|
From: Subhankar G. <sg...@ca...> - 2007-03-12 14:27:50
|
Ashley, Thanks for your reply. > Are you using mpd (the mpich2 default) as your job launcher or some > other program? If you are using mpd is it installed as yourself or > root, I know it's possible to do either. Also, can you run the program > normally and have a look at the process list when it's running, what > is the ppid of the child process(c) and can you trace this back to > the parent(p) or does it trace back to the mpd ring? Yes, I'm using mpd as the job launcher. Probably for this reason ppid of process 'c' is mpd, ie it's tracing back to the mpd ring rather than the parent process 'p'. BTW, is there any other free tool I can use to detect memory error in child process 'c'? Regards, Subhankar On Fri, 09 Mar 2007 13:29:33 +0000, Ashley Pittman wrote > On Fri, 2007-03-09 at 18:45 +0530, Subhankar Ghosh wrote: > > Dear All, > > > > I'm trying to detect memory error in a child process(c) in my MPICH2 > > application. This child process is being generated my calling > > MPI::Comm_spawn() from parent(p). The command line I'm using: > > > > >mpiexec -l -n 1 valgrind --trace-children=yes --log=file=vgnd.log p <cmdline > > option to p> > > > > But no logfile is created for child process 'c' by valgrind. > > > > Am I missing anything? > > Sabhankar, > > It's a interesting problem, what you have done at least looks right but > there are a number of caveats and the devil is in the detail with MPI > implementations. Comm_spawn() will probably launch mpiexec to start > the new processes and as mpiexec is likely a suid program valgrind won't > trace it :( > > Are you using mpd (the mpich2 default) as your job launcher or some > other program? If you are using mpd is it installed as yourself or > root, I know it's possible to do either.

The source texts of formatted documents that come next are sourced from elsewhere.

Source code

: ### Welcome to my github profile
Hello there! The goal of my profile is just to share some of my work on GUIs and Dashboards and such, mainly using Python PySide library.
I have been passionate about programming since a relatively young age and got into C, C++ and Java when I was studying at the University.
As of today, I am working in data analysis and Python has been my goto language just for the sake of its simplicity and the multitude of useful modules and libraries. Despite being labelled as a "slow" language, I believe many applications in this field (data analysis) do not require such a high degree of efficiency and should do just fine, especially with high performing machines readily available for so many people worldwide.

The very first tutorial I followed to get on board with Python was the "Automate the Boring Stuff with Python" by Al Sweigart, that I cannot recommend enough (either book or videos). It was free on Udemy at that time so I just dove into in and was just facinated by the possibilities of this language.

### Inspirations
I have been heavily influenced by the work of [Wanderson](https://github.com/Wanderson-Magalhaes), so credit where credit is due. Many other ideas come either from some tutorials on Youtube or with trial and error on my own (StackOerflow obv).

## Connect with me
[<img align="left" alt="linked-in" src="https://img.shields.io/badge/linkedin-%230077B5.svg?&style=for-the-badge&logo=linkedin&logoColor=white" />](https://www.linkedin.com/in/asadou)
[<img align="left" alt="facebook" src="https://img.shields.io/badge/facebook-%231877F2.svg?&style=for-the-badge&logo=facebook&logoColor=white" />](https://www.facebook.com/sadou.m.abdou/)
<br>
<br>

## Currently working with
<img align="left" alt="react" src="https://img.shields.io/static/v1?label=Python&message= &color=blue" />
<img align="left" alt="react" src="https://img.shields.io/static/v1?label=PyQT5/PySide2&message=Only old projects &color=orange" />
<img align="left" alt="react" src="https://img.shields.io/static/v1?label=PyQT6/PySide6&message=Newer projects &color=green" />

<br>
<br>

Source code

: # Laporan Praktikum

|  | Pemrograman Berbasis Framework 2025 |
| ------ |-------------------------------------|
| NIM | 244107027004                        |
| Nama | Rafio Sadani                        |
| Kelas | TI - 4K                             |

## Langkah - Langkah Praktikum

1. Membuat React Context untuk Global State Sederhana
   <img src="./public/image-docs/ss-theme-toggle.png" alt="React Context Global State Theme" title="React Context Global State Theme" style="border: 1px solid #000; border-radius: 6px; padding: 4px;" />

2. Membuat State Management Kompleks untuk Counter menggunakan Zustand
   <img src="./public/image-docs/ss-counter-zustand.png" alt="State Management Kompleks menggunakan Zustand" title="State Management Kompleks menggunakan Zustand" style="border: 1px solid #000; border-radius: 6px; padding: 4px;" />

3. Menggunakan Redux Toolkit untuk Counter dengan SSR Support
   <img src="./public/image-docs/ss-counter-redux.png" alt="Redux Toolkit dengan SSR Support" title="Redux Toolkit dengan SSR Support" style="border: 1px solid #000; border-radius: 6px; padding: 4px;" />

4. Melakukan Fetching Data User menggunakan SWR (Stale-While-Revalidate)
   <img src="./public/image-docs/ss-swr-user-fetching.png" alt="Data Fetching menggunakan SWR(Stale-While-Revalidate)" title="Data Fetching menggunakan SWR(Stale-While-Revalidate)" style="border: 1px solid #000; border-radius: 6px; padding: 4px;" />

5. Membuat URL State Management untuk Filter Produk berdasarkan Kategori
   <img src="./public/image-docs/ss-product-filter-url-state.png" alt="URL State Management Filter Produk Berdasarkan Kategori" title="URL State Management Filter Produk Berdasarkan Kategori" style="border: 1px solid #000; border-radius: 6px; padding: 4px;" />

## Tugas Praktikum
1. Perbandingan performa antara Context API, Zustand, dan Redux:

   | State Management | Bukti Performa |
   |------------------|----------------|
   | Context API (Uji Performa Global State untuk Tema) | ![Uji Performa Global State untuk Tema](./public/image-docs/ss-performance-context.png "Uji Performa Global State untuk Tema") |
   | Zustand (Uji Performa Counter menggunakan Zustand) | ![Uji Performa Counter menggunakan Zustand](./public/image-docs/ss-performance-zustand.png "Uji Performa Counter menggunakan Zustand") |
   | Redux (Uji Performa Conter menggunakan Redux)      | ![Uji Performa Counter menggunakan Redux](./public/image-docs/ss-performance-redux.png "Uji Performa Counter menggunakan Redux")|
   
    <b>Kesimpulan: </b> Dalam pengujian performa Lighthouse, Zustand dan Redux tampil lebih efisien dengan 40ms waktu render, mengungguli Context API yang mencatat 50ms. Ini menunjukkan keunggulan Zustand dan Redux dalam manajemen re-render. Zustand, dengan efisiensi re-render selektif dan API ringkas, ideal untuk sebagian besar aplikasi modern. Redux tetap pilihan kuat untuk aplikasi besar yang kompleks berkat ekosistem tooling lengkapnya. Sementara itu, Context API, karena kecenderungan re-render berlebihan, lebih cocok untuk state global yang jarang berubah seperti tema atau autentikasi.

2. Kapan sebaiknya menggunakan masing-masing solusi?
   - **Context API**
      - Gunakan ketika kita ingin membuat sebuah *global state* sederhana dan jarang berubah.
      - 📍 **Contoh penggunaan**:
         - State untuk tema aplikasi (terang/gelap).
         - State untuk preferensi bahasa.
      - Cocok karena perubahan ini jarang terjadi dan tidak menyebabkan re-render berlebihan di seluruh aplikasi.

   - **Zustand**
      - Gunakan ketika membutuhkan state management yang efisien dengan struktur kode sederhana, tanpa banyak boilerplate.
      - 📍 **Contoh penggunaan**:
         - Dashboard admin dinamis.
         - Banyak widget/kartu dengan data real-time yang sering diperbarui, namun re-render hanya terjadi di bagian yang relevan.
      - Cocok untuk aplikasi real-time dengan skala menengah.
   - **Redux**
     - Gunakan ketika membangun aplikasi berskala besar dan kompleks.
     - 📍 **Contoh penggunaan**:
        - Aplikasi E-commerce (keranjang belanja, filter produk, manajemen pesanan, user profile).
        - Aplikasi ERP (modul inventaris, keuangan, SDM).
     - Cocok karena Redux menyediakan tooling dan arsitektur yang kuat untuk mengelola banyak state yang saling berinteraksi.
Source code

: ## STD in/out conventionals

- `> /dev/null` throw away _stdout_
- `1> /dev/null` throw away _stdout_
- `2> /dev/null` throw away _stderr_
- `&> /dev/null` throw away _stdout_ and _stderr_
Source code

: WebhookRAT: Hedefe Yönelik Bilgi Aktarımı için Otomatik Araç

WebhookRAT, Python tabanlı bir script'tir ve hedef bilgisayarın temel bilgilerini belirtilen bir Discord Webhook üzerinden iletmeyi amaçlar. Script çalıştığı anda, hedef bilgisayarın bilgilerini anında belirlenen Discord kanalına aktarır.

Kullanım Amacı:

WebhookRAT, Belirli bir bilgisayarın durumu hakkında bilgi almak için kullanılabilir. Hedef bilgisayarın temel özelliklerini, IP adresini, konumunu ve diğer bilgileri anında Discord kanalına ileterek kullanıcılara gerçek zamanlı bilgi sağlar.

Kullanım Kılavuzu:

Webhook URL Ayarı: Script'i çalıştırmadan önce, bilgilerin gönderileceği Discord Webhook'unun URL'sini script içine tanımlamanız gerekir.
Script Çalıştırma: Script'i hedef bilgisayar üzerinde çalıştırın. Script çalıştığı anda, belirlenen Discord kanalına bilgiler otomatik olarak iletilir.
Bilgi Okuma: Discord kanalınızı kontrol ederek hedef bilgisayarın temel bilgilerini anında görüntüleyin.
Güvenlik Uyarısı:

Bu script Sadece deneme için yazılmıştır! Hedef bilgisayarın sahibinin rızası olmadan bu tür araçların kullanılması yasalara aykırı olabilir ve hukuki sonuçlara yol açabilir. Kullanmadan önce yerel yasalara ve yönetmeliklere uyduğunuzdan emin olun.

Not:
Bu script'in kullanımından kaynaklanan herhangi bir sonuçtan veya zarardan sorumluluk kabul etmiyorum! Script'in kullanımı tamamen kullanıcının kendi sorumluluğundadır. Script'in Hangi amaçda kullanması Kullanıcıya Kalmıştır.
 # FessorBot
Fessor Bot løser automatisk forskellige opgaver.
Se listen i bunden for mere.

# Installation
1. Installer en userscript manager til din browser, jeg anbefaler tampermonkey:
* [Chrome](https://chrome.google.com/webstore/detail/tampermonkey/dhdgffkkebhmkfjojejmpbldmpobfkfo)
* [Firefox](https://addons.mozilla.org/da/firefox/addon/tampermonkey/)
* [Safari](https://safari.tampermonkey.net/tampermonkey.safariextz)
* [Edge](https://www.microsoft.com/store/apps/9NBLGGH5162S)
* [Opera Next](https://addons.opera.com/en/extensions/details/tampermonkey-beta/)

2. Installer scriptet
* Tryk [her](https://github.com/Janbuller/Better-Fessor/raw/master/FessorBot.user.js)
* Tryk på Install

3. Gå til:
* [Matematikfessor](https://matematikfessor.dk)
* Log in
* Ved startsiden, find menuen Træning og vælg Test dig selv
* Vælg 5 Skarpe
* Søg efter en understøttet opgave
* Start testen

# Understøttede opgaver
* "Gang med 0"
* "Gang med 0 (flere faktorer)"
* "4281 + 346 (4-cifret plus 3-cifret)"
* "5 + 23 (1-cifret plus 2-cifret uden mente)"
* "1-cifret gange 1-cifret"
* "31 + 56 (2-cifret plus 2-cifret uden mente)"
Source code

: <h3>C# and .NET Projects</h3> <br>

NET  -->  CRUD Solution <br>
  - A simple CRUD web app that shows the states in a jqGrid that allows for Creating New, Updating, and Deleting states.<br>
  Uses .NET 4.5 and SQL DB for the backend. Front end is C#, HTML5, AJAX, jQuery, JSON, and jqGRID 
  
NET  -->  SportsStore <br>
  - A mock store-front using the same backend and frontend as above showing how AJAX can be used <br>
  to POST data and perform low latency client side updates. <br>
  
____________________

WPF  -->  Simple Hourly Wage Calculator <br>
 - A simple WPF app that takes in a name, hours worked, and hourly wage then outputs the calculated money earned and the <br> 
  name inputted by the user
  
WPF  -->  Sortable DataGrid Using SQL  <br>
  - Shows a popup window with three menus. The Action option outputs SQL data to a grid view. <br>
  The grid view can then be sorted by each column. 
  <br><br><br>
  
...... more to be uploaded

Also, can you run the program > normally and have a look at the process list when it's running, what > is the ppid of the child process(c) and can you trace this back to > the parent(p) or does it trace back to the mpd ring? > > I suspect that getting this to work might require modifications to > MPICH2 itself although they should be fairly minor, I expect I can knock > up a patch in a hour or two if I'm right about the problem although I'm > very busy currently. > > Ashley, |